Task brief:
Scan the entries and copy each line where the word "want" is present.

──────────────────────────────

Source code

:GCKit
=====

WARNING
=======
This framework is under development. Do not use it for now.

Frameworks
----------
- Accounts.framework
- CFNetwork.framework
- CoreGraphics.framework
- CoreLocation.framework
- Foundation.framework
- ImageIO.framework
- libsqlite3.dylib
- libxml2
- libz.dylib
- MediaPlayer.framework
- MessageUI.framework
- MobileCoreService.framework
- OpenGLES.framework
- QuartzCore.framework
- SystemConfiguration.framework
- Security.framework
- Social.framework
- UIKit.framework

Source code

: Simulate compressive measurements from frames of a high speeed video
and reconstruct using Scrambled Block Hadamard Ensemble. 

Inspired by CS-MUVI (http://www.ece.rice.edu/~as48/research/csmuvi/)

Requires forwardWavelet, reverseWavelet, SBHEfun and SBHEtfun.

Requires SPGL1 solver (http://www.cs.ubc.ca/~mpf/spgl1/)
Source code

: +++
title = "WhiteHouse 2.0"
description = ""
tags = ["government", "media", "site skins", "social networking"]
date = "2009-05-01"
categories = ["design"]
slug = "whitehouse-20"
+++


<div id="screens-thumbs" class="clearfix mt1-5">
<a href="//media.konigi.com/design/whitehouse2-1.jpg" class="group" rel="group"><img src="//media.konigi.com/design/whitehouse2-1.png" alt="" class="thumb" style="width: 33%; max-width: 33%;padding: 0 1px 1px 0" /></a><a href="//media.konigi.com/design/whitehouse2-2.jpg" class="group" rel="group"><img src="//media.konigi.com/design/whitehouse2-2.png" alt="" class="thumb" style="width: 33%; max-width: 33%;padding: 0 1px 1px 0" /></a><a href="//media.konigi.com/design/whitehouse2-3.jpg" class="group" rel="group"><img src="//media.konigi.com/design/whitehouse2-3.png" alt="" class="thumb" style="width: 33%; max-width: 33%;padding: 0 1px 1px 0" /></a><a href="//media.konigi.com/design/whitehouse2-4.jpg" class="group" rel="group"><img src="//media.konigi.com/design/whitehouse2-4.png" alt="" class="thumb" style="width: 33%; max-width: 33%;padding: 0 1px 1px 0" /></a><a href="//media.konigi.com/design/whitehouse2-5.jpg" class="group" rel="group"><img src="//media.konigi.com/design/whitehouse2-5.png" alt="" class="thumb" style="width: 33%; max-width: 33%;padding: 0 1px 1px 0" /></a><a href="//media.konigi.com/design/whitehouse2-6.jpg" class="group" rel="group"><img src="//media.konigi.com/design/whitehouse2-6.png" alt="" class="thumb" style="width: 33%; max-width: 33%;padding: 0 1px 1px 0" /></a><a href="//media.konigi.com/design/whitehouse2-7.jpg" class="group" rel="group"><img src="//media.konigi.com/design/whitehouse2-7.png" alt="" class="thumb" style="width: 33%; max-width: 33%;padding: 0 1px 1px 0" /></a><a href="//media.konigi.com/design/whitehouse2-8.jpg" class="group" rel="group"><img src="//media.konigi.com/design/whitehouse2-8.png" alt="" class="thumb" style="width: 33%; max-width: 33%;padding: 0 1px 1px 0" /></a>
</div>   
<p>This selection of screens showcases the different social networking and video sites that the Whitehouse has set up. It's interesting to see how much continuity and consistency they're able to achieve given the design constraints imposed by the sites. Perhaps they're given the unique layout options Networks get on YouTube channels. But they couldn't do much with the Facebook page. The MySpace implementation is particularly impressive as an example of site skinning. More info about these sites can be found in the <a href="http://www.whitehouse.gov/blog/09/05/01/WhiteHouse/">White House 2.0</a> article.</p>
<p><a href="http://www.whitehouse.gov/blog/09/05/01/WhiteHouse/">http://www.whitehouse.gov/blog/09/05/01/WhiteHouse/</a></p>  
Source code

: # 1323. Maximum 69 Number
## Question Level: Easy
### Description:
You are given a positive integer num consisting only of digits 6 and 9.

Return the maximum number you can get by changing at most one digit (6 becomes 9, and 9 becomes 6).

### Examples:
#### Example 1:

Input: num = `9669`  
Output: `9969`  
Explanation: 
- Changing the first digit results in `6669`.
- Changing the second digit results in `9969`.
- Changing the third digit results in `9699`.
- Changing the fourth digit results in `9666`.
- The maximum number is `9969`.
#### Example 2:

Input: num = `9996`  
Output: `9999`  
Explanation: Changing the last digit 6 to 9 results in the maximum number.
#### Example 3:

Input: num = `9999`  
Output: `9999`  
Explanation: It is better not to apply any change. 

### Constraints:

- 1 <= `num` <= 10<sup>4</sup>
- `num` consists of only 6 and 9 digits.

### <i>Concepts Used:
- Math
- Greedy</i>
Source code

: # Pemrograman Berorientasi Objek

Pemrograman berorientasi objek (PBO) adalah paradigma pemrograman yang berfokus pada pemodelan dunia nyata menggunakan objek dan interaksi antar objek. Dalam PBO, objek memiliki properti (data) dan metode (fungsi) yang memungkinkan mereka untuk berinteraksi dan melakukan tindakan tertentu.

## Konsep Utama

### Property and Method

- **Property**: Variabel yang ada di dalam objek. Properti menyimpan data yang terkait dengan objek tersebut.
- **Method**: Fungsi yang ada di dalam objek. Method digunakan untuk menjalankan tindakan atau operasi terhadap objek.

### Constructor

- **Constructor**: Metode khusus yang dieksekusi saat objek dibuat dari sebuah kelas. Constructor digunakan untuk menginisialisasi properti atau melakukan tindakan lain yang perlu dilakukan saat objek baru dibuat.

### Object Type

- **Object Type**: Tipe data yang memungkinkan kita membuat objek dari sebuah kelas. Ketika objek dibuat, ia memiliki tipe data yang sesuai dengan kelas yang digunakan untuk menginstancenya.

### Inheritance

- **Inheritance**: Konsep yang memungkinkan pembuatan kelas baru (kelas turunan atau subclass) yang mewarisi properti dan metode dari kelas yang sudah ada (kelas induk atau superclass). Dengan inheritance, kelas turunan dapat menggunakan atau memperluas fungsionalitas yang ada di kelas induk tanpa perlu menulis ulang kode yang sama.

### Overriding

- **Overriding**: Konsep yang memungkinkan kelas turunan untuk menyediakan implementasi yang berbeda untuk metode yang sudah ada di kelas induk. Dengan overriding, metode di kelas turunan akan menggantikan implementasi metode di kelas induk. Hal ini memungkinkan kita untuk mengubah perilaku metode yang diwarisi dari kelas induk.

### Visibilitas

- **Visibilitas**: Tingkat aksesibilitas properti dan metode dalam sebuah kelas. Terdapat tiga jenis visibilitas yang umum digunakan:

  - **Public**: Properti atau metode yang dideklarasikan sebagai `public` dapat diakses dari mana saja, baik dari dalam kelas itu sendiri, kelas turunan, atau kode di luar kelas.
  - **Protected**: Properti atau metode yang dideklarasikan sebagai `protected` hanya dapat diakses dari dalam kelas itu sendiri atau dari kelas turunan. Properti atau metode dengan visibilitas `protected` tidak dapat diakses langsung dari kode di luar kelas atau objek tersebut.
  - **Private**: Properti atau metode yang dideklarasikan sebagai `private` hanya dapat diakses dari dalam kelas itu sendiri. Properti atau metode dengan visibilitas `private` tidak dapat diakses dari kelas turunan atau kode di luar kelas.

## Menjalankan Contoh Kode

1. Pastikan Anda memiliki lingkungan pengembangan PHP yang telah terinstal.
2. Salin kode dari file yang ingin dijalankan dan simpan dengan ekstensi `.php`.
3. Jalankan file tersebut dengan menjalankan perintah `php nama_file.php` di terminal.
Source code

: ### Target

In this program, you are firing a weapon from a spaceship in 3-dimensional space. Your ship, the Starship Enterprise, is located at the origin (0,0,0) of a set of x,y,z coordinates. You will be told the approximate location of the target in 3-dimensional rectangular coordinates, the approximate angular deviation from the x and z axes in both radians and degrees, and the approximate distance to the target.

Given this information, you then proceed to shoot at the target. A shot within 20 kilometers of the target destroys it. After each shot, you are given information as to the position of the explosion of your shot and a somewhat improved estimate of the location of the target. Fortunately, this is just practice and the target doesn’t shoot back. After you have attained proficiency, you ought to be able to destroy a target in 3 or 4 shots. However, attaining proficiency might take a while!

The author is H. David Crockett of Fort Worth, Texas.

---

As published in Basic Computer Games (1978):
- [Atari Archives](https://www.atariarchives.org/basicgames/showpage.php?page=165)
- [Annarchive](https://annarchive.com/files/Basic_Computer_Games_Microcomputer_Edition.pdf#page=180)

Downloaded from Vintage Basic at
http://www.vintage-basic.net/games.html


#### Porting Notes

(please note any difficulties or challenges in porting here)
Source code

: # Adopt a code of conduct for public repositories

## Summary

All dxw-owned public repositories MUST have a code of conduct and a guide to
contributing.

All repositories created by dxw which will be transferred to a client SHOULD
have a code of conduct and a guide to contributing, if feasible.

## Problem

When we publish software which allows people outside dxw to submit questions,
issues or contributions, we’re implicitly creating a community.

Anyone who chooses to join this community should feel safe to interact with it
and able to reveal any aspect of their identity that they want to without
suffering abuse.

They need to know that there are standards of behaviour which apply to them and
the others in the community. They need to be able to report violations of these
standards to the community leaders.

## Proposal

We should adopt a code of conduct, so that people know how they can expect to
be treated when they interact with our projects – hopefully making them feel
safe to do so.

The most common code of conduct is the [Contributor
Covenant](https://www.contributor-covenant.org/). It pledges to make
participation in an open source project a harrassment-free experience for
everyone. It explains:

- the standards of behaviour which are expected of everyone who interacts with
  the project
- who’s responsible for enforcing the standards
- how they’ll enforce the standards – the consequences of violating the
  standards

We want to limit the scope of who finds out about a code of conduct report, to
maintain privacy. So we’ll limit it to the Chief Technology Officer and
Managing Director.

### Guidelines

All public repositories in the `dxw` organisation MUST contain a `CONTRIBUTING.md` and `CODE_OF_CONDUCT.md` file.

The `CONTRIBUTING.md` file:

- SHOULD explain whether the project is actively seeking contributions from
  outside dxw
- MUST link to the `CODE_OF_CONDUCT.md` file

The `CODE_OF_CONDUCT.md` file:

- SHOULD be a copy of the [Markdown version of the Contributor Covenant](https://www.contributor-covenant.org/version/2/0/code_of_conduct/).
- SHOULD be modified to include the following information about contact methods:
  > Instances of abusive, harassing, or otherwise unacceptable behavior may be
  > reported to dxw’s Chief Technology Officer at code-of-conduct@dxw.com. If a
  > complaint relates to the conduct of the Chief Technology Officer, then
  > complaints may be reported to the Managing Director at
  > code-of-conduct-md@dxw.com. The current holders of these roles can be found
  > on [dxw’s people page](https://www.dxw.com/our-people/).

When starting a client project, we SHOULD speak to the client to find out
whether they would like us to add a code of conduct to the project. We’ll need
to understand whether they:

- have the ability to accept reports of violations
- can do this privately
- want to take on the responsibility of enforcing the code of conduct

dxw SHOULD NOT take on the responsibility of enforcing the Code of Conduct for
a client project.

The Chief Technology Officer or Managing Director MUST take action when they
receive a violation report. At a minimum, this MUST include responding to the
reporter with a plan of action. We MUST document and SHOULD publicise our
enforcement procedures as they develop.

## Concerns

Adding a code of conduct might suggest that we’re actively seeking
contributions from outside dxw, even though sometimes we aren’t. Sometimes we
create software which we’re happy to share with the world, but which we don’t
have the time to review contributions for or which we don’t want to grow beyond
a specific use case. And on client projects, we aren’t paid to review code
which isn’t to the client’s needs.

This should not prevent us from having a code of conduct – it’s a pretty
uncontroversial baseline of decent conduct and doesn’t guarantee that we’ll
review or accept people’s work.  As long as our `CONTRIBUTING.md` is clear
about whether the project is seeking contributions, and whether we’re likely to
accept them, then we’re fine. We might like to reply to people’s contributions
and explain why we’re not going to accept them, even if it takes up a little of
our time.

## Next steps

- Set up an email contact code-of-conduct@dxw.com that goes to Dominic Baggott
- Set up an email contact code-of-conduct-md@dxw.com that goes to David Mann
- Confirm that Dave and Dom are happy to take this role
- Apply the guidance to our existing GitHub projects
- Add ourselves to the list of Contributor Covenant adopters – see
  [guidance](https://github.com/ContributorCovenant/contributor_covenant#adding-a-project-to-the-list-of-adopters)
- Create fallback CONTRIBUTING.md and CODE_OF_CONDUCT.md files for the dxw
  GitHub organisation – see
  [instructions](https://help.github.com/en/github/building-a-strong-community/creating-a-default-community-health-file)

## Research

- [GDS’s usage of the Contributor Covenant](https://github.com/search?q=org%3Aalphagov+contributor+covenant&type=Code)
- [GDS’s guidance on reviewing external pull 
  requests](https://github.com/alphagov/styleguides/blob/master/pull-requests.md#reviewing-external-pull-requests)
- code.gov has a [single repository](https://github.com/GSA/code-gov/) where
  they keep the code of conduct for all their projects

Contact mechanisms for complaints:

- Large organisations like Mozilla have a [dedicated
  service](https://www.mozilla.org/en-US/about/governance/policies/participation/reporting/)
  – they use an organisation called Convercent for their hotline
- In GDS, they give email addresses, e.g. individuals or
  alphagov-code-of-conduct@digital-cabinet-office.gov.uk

──────────────────────────────

Exercise solution:
and able to reveal any aspect of their identity that they want to without
We want to limit the scope of who finds out about a code of conduct report, to
- want to take on the responsibility of enforcing the code of conduct
have the time to review contributions for or which we don’t want to grow beyond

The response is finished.